Talk to a Human . . . Speak to a Human . . . Talk to a [presses zero, presses zero, presses zero] Speak with a—: On AI Agents as Partners in Democratic Deliberation

There is a rapidly developing normative literature in political science and philosophy concerning the potential effects of artificial intelligence on the deliberative, epistemic, representative, and policymaking dimensions of democratic governance. By contrast, the effects of AI on the experience of citizenship and civic education have received relatively little attention. This paper looks to the sorts of generative artificial intelligence that have recently emerged as something approximating human interlocutors in order to consider what may be lost (and gained) when highly sophisticated machine interlocutors become not just a part of civic discourse but also our partners in democratic deliberation.

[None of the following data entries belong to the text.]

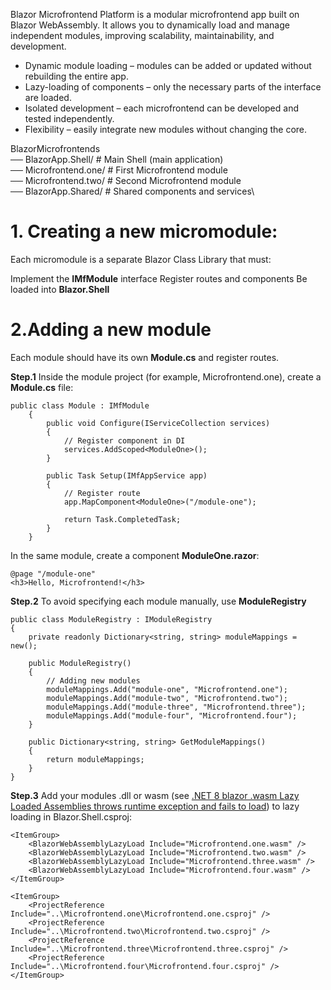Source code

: Blazor Microfrontend Platform is a modular microfrontend app built on Blazor WebAssembly.
It allows you to dynamically load and manage independent modules, improving scalability, maintainability, and development.

 * Dynamic module loading – modules can be added or updated without rebuilding the entire app.
 * Lazy-loading of components – only the necessary parts of the interface are loaded.
 * Isolated development – ​​each microfrontend can be developed and tested independently.
 * Flexibility – easily integrate new modules without changing the core.

BlazorMicrofrontends\
 ── BlazorApp.Shell/ # Main Shell (main application)\
 ── Microfrontend.one/ # First Microfrontend module\
 ── Microfrontend.two/ # Second Microfrontend module\
 ── BlazorApp.Shared/ # Shared components and services\

# 1. Creating a new micromodule:
Each micromodule is a separate Blazor Class Library that must:

Implement the **IMfModule** interface
Register routes and components
Be loaded into **Blazor.Shell**

# 2.Adding a new module
Each module should have its own **Module.cs** and register routes.

**Step.1**
Inside the module project (for example, Microfrontend.one), create a **Module.cs** file:
```
public class Module : IMfModule
    {
        public void Configure(IServiceCollection services)
        {
            // Register component in DI
            services.AddScoped<ModuleOne>();
        }

        public Task Setup(IMfAppService app)
        {
            // Register route
            app.MapComponent<ModuleOne>("/module-one");

            return Task.CompletedTask;
        }
    }
```
In the same module, create a component **ModuleOne.razor**:

```
@page "/module-one"
<h3>Hello, Microfrontend!</h3>
```
**Step.2**
To avoid specifying each module manually, use **ModuleRegistry**

```
public class ModuleRegistry : IModuleRegistry
{
    private readonly Dictionary<string, string> moduleMappings = new();

    public ModuleRegistry()
    {
        // Adding new modules
        moduleMappings.Add("module-one", "Microfrontend.one");
        moduleMappings.Add("module-two", "Microfrontend.two");
        moduleMappings.Add("module-three", "Microfrontend.three");
        moduleMappings.Add("module-four", "Microfrontend.four"); 
    }

    public Dictionary<string, string> GetModuleMappings()
    {
        return moduleMappings;
    }
}
```
**Step.3**
Add your modules .dll or wasm (see [.NET 8 blazor .wasm Lazy Loaded Assemblies throws runtime exception and fails to load](https://github.com/dotnet/runtime/issues/95381)) to lazy loading in Blazor.Shell.csproj:

```
<ItemGroup>
    <BlazorWebAssemblyLazyLoad Include="Microfrontend.one.wasm" />
    <BlazorWebAssemblyLazyLoad Include="Microfrontend.two.wasm" />
    <BlazorWebAssemblyLazyLoad Include="Microfrontend.three.wasm" />
    <BlazorWebAssemblyLazyLoad Include="Microfrontend.four.wasm" /> 
</ItemGroup>

<ItemGroup>
    <ProjectReference Include="..\Microfrontend.one\Microfrontend.one.csproj" />
    <ProjectReference Include="..\Microfrontend.two\Microfrontend.two.csproj" />
    <ProjectReference Include="..\Microfrontend.three\Microfrontend.three.csproj" />
    <ProjectReference Include="..\Microfrontend.four\Microfrontend.four.csproj" /> 
</ItemGroup>
```

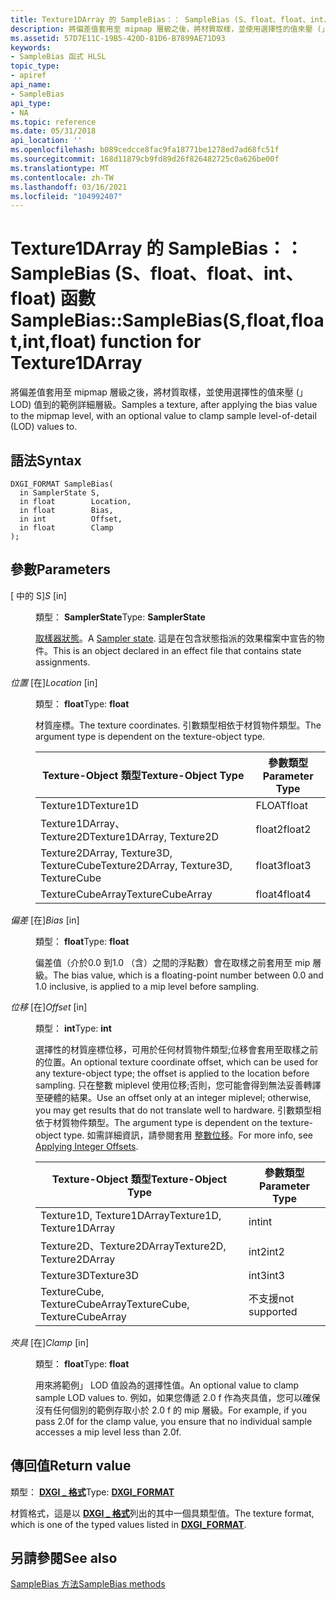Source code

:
 ```yaml
---
title: Texture1DArray 的 SampleBias：： SampleBias (S、float、float、int、float) 函數
description: 將偏差值套用至 mipmap 層級之後，將材質取樣，並使用選擇性的值來壓 (」 LOD) 值到的範例詳細層級。 |Texture1DArray 的 SampleBias：： SampleBias (S、float、float、int、float) 函數
ms.assetid: 57D7E11C-19B5-420D-81D6-B7899AE71D93
keywords:
- SampleBias 函式 HLSL
topic_type:
- apiref
api_name:
- SampleBias
api_type:
- NA
ms.topic: reference
ms.date: 05/31/2018
api_location: ''
ms.openlocfilehash: b089cedcce8fac9fa18771be1278ed7ad68fc51f
ms.sourcegitcommit: 168d11879cb9fd89d26f826482725c0a626be00f
ms.translationtype: MT
ms.contentlocale: zh-TW
ms.lasthandoff: 03/16/2021
ms.locfileid: "104992407"
---
```

# <a name="samplebiassamplebiassfloatfloatintfloat-function-for-texture1darray"></a><span data-ttu-id="1a108-105">Texture1DArray 的 SampleBias：： SampleBias (S、float、float、int、float) 函數</span><span class="sxs-lookup"><span data-stu-id="1a108-105">SampleBias::SampleBias(S,float,float,int,float) function for Texture1DArray</span></span>

<span data-ttu-id="1a108-106">將偏差值套用至 mipmap 層級之後，將材質取樣，並使用選擇性的值來壓 (」 LOD) 值到的範例詳細層級。</span><span class="sxs-lookup"><span data-stu-id="1a108-106">Samples a texture, after applying the bias value to the mipmap level, with an optional value to clamp sample level-of-detail (LOD) values to.</span></span>

## <a name="syntax"></a><span data-ttu-id="1a108-107">語法</span><span class="sxs-lookup"><span data-stu-id="1a108-107">Syntax</span></span>


``` syntax
DXGI_FORMAT SampleBias(
  in SamplerState S,
  in float        Location,
  in float        Bias,
  in int          Offset,
  in float        Clamp
);
```



## <a name="parameters"></a><span data-ttu-id="1a108-108">參數</span><span class="sxs-lookup"><span data-stu-id="1a108-108">Parameters</span></span>

<dl> <dt>

<span data-ttu-id="1a108-109"> \[ 中的 S\]</span><span class="sxs-lookup"><span data-stu-id="1a108-109">*S* \[in\]</span></span>
</dt> <dd>

<span data-ttu-id="1a108-110">類型： **SamplerState**</span><span class="sxs-lookup"><span data-stu-id="1a108-110">Type: **SamplerState**</span></span>

<span data-ttu-id="1a108-111">[取樣器狀態](dx-graphics-hlsl-sampler.md)。</span><span class="sxs-lookup"><span data-stu-id="1a108-111">A [Sampler state](dx-graphics-hlsl-sampler.md).</span></span> <span data-ttu-id="1a108-112">這是在包含狀態指派的效果檔案中宣告的物件。</span><span class="sxs-lookup"><span data-stu-id="1a108-112">This is an object declared in an effect file that contains state assignments.</span></span>

</dd> <dt>

<span data-ttu-id="1a108-113">*位置* \[在\]</span><span class="sxs-lookup"><span data-stu-id="1a108-113">*Location* \[in\]</span></span>
</dt> <dd>

<span data-ttu-id="1a108-114">類型： **float**</span><span class="sxs-lookup"><span data-stu-id="1a108-114">Type: **float**</span></span>

<span data-ttu-id="1a108-115">材質座標。</span><span class="sxs-lookup"><span data-stu-id="1a108-115">The texture coordinates.</span></span> <span data-ttu-id="1a108-116">引數類型相依于材質物件類型。</span><span class="sxs-lookup"><span data-stu-id="1a108-116">The argument type is dependent on the texture-object type.</span></span>



| <span data-ttu-id="1a108-117">Texture-Object 類型</span><span class="sxs-lookup"><span data-stu-id="1a108-117">Texture-Object Type</span></span>                    | <span data-ttu-id="1a108-118">參數類型</span><span class="sxs-lookup"><span data-stu-id="1a108-118">Parameter Type</span></span> |
|----------------------------------------|----------------|
| <span data-ttu-id="1a108-119">Texture1D</span><span class="sxs-lookup"><span data-stu-id="1a108-119">Texture1D</span></span>                              | <span data-ttu-id="1a108-120">FLOAT</span><span class="sxs-lookup"><span data-stu-id="1a108-120">float</span></span>          |
| <span data-ttu-id="1a108-121">Texture1DArray、Texture2D</span><span class="sxs-lookup"><span data-stu-id="1a108-121">Texture1DArray, Texture2D</span></span>              | <span data-ttu-id="1a108-122">float2</span><span class="sxs-lookup"><span data-stu-id="1a108-122">float2</span></span>         |
| <span data-ttu-id="1a108-123">Texture2DArray, Texture3D, TextureCube</span><span class="sxs-lookup"><span data-stu-id="1a108-123">Texture2DArray, Texture3D, TextureCube</span></span> | <span data-ttu-id="1a108-124">float3</span><span class="sxs-lookup"><span data-stu-id="1a108-124">float3</span></span>         |
| <span data-ttu-id="1a108-125">TextureCubeArray</span><span class="sxs-lookup"><span data-stu-id="1a108-125">TextureCubeArray</span></span>                       | <span data-ttu-id="1a108-126">float4</span><span class="sxs-lookup"><span data-stu-id="1a108-126">float4</span></span>         |



 

</dd> <dt>

<span data-ttu-id="1a108-127">*偏差* \[在\]</span><span class="sxs-lookup"><span data-stu-id="1a108-127">*Bias* \[in\]</span></span>
</dt> <dd>

<span data-ttu-id="1a108-128">類型： **float**</span><span class="sxs-lookup"><span data-stu-id="1a108-128">Type: **float**</span></span>

<span data-ttu-id="1a108-129">偏差值（介於0.0 到1.0 （含）之間的浮點數）會在取樣之前套用至 mip 層級。</span><span class="sxs-lookup"><span data-stu-id="1a108-129">The bias value, which is a floating-point number between 0.0 and 1.0 inclusive, is applied to a mip level before sampling.</span></span>

</dd> <dt>

<span data-ttu-id="1a108-130">*位移* \[在\]</span><span class="sxs-lookup"><span data-stu-id="1a108-130">*Offset* \[in\]</span></span>
</dt> <dd>

<span data-ttu-id="1a108-131">類型： **int**</span><span class="sxs-lookup"><span data-stu-id="1a108-131">Type: **int**</span></span>

<span data-ttu-id="1a108-132">選擇性的材質座標位移，可用於任何材質物件類型;位移會套用至取樣之前的位置。</span><span class="sxs-lookup"><span data-stu-id="1a108-132">An optional texture coordinate offset, which can be used for any texture-object type; the offset is applied to the location before sampling.</span></span> <span data-ttu-id="1a108-133">只在整數 miplevel 使用位移;否則，您可能會得到無法妥善轉譯至硬體的結果。</span><span class="sxs-lookup"><span data-stu-id="1a108-133">Use an offset only at an integer miplevel; otherwise, you may get results that do not translate well to hardware.</span></span> <span data-ttu-id="1a108-134">引數類型相依于材質物件類型。</span><span class="sxs-lookup"><span data-stu-id="1a108-134">The argument type is dependent on the texture-object type.</span></span> <span data-ttu-id="1a108-135">如需詳細資訊，請參閱套用 [整數位移](dx-graphics-hlsl-to-sample.md)。</span><span class="sxs-lookup"><span data-stu-id="1a108-135">For more info, see [Applying Integer Offsets](dx-graphics-hlsl-to-sample.md).</span></span>



| <span data-ttu-id="1a108-136">Texture-Object 類型</span><span class="sxs-lookup"><span data-stu-id="1a108-136">Texture-Object Type</span></span>           | <span data-ttu-id="1a108-137">參數類型</span><span class="sxs-lookup"><span data-stu-id="1a108-137">Parameter Type</span></span> |
|-------------------------------|----------------|
| <span data-ttu-id="1a108-138">Texture1D, Texture1DArray</span><span class="sxs-lookup"><span data-stu-id="1a108-138">Texture1D, Texture1DArray</span></span>     | <span data-ttu-id="1a108-139">int</span><span class="sxs-lookup"><span data-stu-id="1a108-139">int</span></span>            |
| <span data-ttu-id="1a108-140">Texture2D、Texture2DArray</span><span class="sxs-lookup"><span data-stu-id="1a108-140">Texture2D, Texture2DArray</span></span>     | <span data-ttu-id="1a108-141">int2</span><span class="sxs-lookup"><span data-stu-id="1a108-141">int2</span></span>           |
| <span data-ttu-id="1a108-142">Texture3D</span><span class="sxs-lookup"><span data-stu-id="1a108-142">Texture3D</span></span>                     | <span data-ttu-id="1a108-143">int3</span><span class="sxs-lookup"><span data-stu-id="1a108-143">int3</span></span>           |
| <span data-ttu-id="1a108-144">TextureCube, TextureCubeArray</span><span class="sxs-lookup"><span data-stu-id="1a108-144">TextureCube, TextureCubeArray</span></span> | <span data-ttu-id="1a108-145">不支援</span><span class="sxs-lookup"><span data-stu-id="1a108-145">not supported</span></span>  |



 

</dd> <dt>

<span data-ttu-id="1a108-146">*夾具* \[在\]</span><span class="sxs-lookup"><span data-stu-id="1a108-146">*Clamp* \[in\]</span></span>
</dt> <dd>

<span data-ttu-id="1a108-147">類型： **float**</span><span class="sxs-lookup"><span data-stu-id="1a108-147">Type: **float**</span></span>

<span data-ttu-id="1a108-148">用來將範例」 LOD 值設為的選擇性值。</span><span class="sxs-lookup"><span data-stu-id="1a108-148">An optional value to clamp sample LOD values to.</span></span> <span data-ttu-id="1a108-149">例如，如果您傳遞 2.0 f 作為夾具值，您可以確保沒有任何個別的範例存取小於 2.0 f 的 mip 層級。</span><span class="sxs-lookup"><span data-stu-id="1a108-149">For example, if you pass 2.0f for the clamp value, you ensure that no individual sample accesses a mip level less than 2.0f.</span></span>

</dd> </dl>

## <a name="return-value"></a><span data-ttu-id="1a108-150">傳回值</span><span class="sxs-lookup"><span data-stu-id="1a108-150">Return value</span></span>

<span data-ttu-id="1a108-151">類型： **[ **DXGI \_ 格式**](/windows/desktop/api/dxgiformat/ne-dxgiformat-dxgi_format)**</span><span class="sxs-lookup"><span data-stu-id="1a108-151">Type: **[**DXGI\_FORMAT**](/windows/desktop/api/dxgiformat/ne-dxgiformat-dxgi_format)**</span></span>

<span data-ttu-id="1a108-152">材質格式，這是以 [**DXGI \_ 格式**](/windows/desktop/api/dxgiformat/ne-dxgiformat-dxgi_format)列出的其中一個具類型值。</span><span class="sxs-lookup"><span data-stu-id="1a108-152">The texture format, which is one of the typed values listed in [**DXGI\_FORMAT**](/windows/desktop/api/dxgiformat/ne-dxgiformat-dxgi_format).</span></span>

## <a name="see-also"></a><span data-ttu-id="1a108-153">另請參閱</span><span class="sxs-lookup"><span data-stu-id="1a108-153">See also</span></span>

<dl> <dt>

[<span data-ttu-id="1a108-154">SampleBias 方法</span><span class="sxs-lookup"><span data-stu-id="1a108-154">SampleBias methods</span></span>](texture1darray-samplebias.md)
</dt> </dl>

 

 
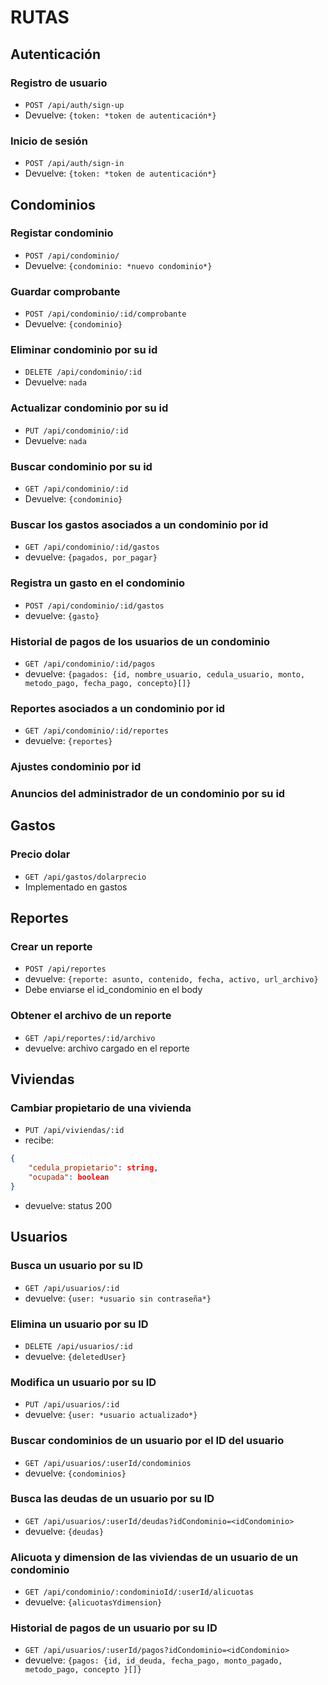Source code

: # RUTAS

## Autenticación

### Registro de usuario

-   `POST /api/auth/sign-up`
-   Devuelve: `{token: *token de autenticación*}`

### Inicio de sesión

-   `POST /api/auth/sign-in`
-   Devuelve: `{token: *token de autenticación*}`

## Condominios

### Registar condominio

-   `POST /api/condominio/`
-   Devuelve: `{condominio: *nuevo condominio*}`

### Guardar comprobante

-   `POST /api/condominio/:id/comprobante`
-   Devuelve: `{condominio}`

### Eliminar condominio por su id

-   `DELETE /api/condominio/:id`
-   Devuelve: `nada`

### Actualizar condominio por su id

-   `PUT /api/condominio/:id`
-   Devuelve: `nada`

### Buscar condominio por su id

-   `GET /api/condominio/:id`
-   Devuelve: `{condominio}`

### Buscar los gastos asociados a un condominio por id

-   `GET /api/condominio/:id/gastos`
-   devuelve: `{pagados, por_pagar}`

### Registra un gasto en el condominio

-   `POST /api/condominio/:id/gastos`
-   devuelve: `{gasto}`

### Historial de pagos de los usuarios de un condominio

-   `GET /api/condominio/:id/pagos`
-   devuelve: `{pagados: {id, nombre_usuario, cedula_usuario, monto, metodo_pago, fecha_pago, concepto}[]}`

### Reportes asociados a un condominio por id

-   `GET /api/condominio/:id/reportes`
-   devuelve: `{reportes}`

### Ajustes condominio por id

### Anuncios del administrador de un condominio por su id

## Gastos

### Precio dolar

-   `GET /api/gastos/dolarprecio`
-   Implementado en gastos

## Reportes

### Crear un reporte

-   `POST /api/reportes`
-   devuelve: `{reporte: asunto, contenido, fecha, activo, url_archivo}`
-   Debe enviarse el id_condominio en el body

### Obtener el archivo de un reporte

-   `GET /api/reportes/:id/archivo`
-   devuelve: archivo cargado en el reporte

## Viviendas

### Cambiar propietario de una vivienda

- `PUT /api/viviendas/:id`
- recibe:
```json
{
    "cedula_propietario": string,
    "ocupada": boolean
}
```
- devuelve: status 200

## Usuarios

### Busca un usuario por su ID

-   `GET /api/usuarios/:id`
-   devuelve: `{user: *usuario sin contraseña*}`

### Elimina un usuario por su ID

-   `DELETE /api/usuarios/:id`
-   devuelve: `{deletedUser}`

### Modifica un usuario por su ID

-   `PUT /api/usuarios/:id`
-   devuelve: `{user: *usuario actualizado*}`

### Buscar condominios de un usuario por el ID del usuario

-   `GET /api/usuarios/:userId/condominios`
-   devuelve: `{condominios}`

### Busca las deudas de un usuario por su ID

-   `GET /api/usuarios/:userId/deudas?idCondominio=<idCondominio>`
-   devuelve: `{deudas}`

### Alicuota y dimension de las viviendas de un usuario de un condominio

-   `GET /api/condominio/:condominioId/:userId/alicuotas`
-   devuelve: `{alicuotasYdimension}`

### Historial de pagos de un usuario por su ID

-   `GET /api/usuarios/:userId/pagos?idCondominio=<idCondominio>`
-   devuelve: `{pagos: {id, id_deuda, fecha_pago, monto_pagado, metodo_pago, concepto }[]}`
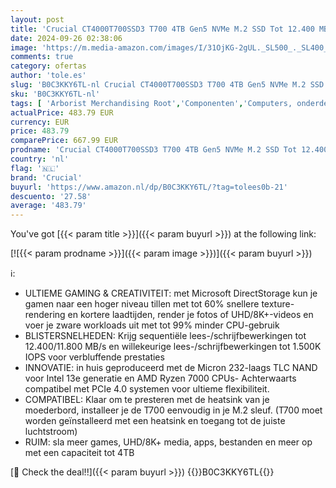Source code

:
 ```yaml
---
layout: post
title: 'Crucial CT4000T700SSD3 T700 4TB Gen5 NVMe M.2 SSD Tot 12.400 MB/s Directe opslag ingeschakeld CT4000T700SSD3 Gaming Fotografie Videobewerking & Ontwerp Interne Solid State Drive Zwart'
date: 2024-09-26 02:38:06
image: 'https://m.media-amazon.com/images/I/31OjKG-2gUL._SL500_._SL400_.jpg'
comments: true
category: ofertas
author: 'tole.es'
slug: 'B0C3KKY6TL-nl Crucial CT4000T700SSD3 T700 4TB Gen5 NVMe M.2 SSD Tot...'
sku: 'B0C3KKY6TL-nl'
tags: [ 'Arborist Merchandising Root','Componenten','Computers, onderdelen & accessoires','Elektronica','Gegevensopslag','Interne SSDs','Interne dataopslag','Self Service','Special Features Stores','be0c145d-645e-47ab-b638-53e8112e3d67_0','be0c145d-645e-47ab-b638-53e8112e3d67_5301','crucial','🇳🇱', ]
actualPrice: 483.79 EUR
currency: EUR
price: 483.79
comparePrice: 667.99 EUR
prodname: 'Crucial CT4000T700SSD3 T700 4TB Gen5 NVMe M.2 SSD Tot 12.400 MB/s Directe opslag ingeschakeld CT4000T700SSD3 Gaming Fotografie Videobewerking & Ontwerp Interne Solid State Drive Zwart'
country: 'nl'
flag: '🇳🇱'
brand: 'Crucial'
buyurl: 'https://www.amazon.nl/dp/B0C3KKY6TL/?tag=tolees0b-21'
descuento: '27.58'
average: '483.79'
---
```


You've got [{{< param title >}}]({{< param buyurl >}}) at the following link:

[![{{< param prodname >}}]({{< param image >}})]({{< param buyurl >}})

ℹ️:

- ULTIEME GAMING & CREATIVITEIT: met Microsoft DirectStorage kun je gamen naar een hoger niveau tillen met tot 60% snellere texture-rendering en kortere laadtijden, render je fotos of UHD/8K+-videos en voer je zware workloads uit met tot 99% minder CPU-gebruik
- BLISTERSNELHEDEN: Krijg sequentiële lees-/schrijfbewerkingen tot 12.400/11.800 MB/s en willekeurige lees-/schrijfbewerkingen tot 1.500K IOPS voor verbluffende prestaties
- INNOVATIE: in huis geproduceerd met de Micron 232-laags TLC NAND voor Intel 13e generatie en AMD Ryzen 7000 CPUs- Achterwaarts compatibel met PCIe 4.0 systemen voor ultieme flexibiliteit.
- COMPATIBEL: Klaar om te presteren met de heatsink van je moederbord, installeer je de T700 eenvoudig in je M.2 sleuf. (T700 moet worden geïnstalleerd met een heatsink en toegang tot de juiste luchtstroom)
- RUIM: sla meer games, UHD/8K+ media, apps, bestanden en meer op met een capaciteit tot 4TB

[🛒 Check the deal!!]({{< param buyurl >}})
{{<world>}}B0C3KKY6TL{{</world>}}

Lowry Pressly is a lecturer in the Department of Political Science, the McCoy Family Center for Ethics in Society, and the Stanford Civics Initiative.
Pressly’s book, The Right to Oblivion: Privacy and the Good Life (Harvard University Press 2024), offers a radically new defense of privacy and a philosophical account of the importance of oblivion to human life. He has recently published in Ethics, Political Theory, and Contemporary Political Theory, and has also contributed critical essays and interviews to The Los Angeles Review of Books, The Point, Public Books, and elsewhere. His works of fiction and translation also appear widely.
Pressly’s philosophical and literary work has been recognized with several awards, including the Leo Strauss Award, the Robert Noxon Toppan Prize, the Bowdoin Prize, and the Thomas Morton Memorial Award for Literary Excellence.
Pressly received his PhD from Harvard University in December 2020.